__Problem__:
In the entries below, find every line with the string "columns" and copy it.

[Plain-text document sources]

== Segment start ==

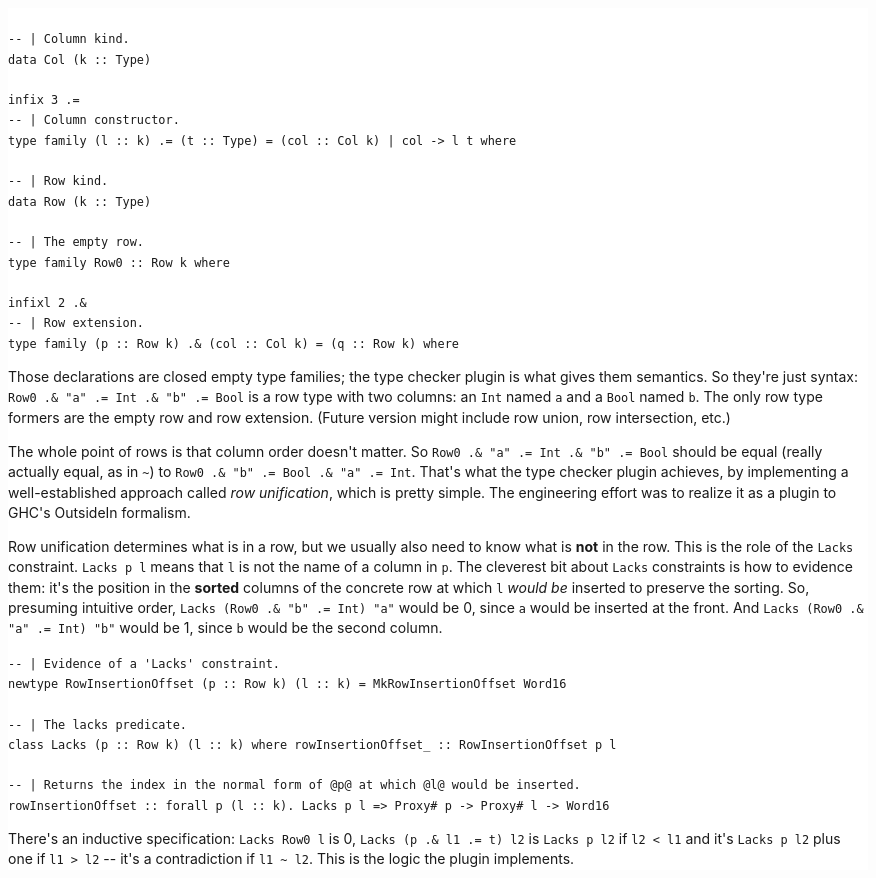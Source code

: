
 ```

-- | Column kind.
data Col (k :: Type)

infix 3 .=
-- | Column constructor.
type family (l :: k) .= (t :: Type) = (col :: Col k) | col -> l t where

-- | Row kind.
data Row (k :: Type)

-- | The empty row.
type family Row0 :: Row k where

infixl 2 .&
-- | Row extension.
type family (p :: Row k) .& (col :: Col k) = (q :: Row k) where
```


Those declarations are closed empty type families; the type checker plugin is what gives them semantics. So they're just syntax: `Row0 .& "a" .= Int .& "b" .= Bool` is a row type with two columns: an `Int` named `a` and a `Bool` named `b`. The only row type formers are the empty row and row extension. (Future version might include row union, row intersection, etc.)


The whole point of rows is that column order doesn't matter. So `Row0 .& "a" .= Int .& "b" .= Bool` should be equal (really actually equal, as in `~`) to `Row0 .& "b" .= Bool .& "a" .= Int`. That's what the type checker plugin achieves, by implementing a well-established approach called *row unification*, which is pretty simple. The engineering effort was to realize it as a plugin to GHC's OutsideIn formalism.



Row unification determines what is in a row, but we usually also need to know what is **not** in the row. This is the role of the `Lacks` constraint. `Lacks p l` means that `l` is not the name of a column in `p`. The cleverest bit about `Lacks` constraints is how to evidence them: it's the position in the **sorted** columns of the concrete row at which `l` *would be* inserted to preserve the sorting. So, presuming intuitive order, `Lacks (Row0 .& "b" .= Int) "a"` would be 0, since `a` would be inserted at the front. And `Lacks (Row0 .& "a" .= Int) "b"` would be 1, since `b` would be the second column.


```
-- | Evidence of a 'Lacks' constraint.
newtype RowInsertionOffset (p :: Row k) (l :: k) = MkRowInsertionOffset Word16

-- | The lacks predicate.
class Lacks (p :: Row k) (l :: k) where rowInsertionOffset_ :: RowInsertionOffset p l

-- | Returns the index in the normal form of @p@ at which @l@ would be inserted.
rowInsertionOffset :: forall p (l :: k). Lacks p l => Proxy# p -> Proxy# l -> Word16
```


There's an inductive specification: `Lacks Row0 l` is 0, `Lacks (p .& l1 .= t) l2` is `Lacks p l2` if `l2 < l1` and it's `Lacks p l2` plus one if `l1 > l2` -- it's a contradiction if `l1 ~ l2`. This is the logic the plugin implements.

== Segment end ==

__Written response__:
Those declarations are closed empty type families; the type checker plugin is what gives them semantics. So they're just syntax: `Row0 .& "a" .= Int .& "b" .= Bool` is a row type with two columns: an `Int` named `a` and a `Bool` named `b`. The only row type formers are the empty row and row extension. (Future version might include row union, row intersection, etc.)
Row unification determines what is in a row, but we usually also need to know what is **not** in the row. This is the role of the `Lacks` constraint. `Lacks p l` means that `l` is not the name of a column in `p`. The cleverest bit about `Lacks` constraints is how to evidence them: it's the position in the **sorted** columns of the concrete row at which `l` *would be* inserted to preserve the sorting. So, presuming intuitive order, `Lacks (Row0 .& "b" .= Int) "a"` would be 0, since `a` would be inserted at the front. And `Lacks (Row0 .& "a" .= Int) "b"` would be 1, since `b` would be the second column.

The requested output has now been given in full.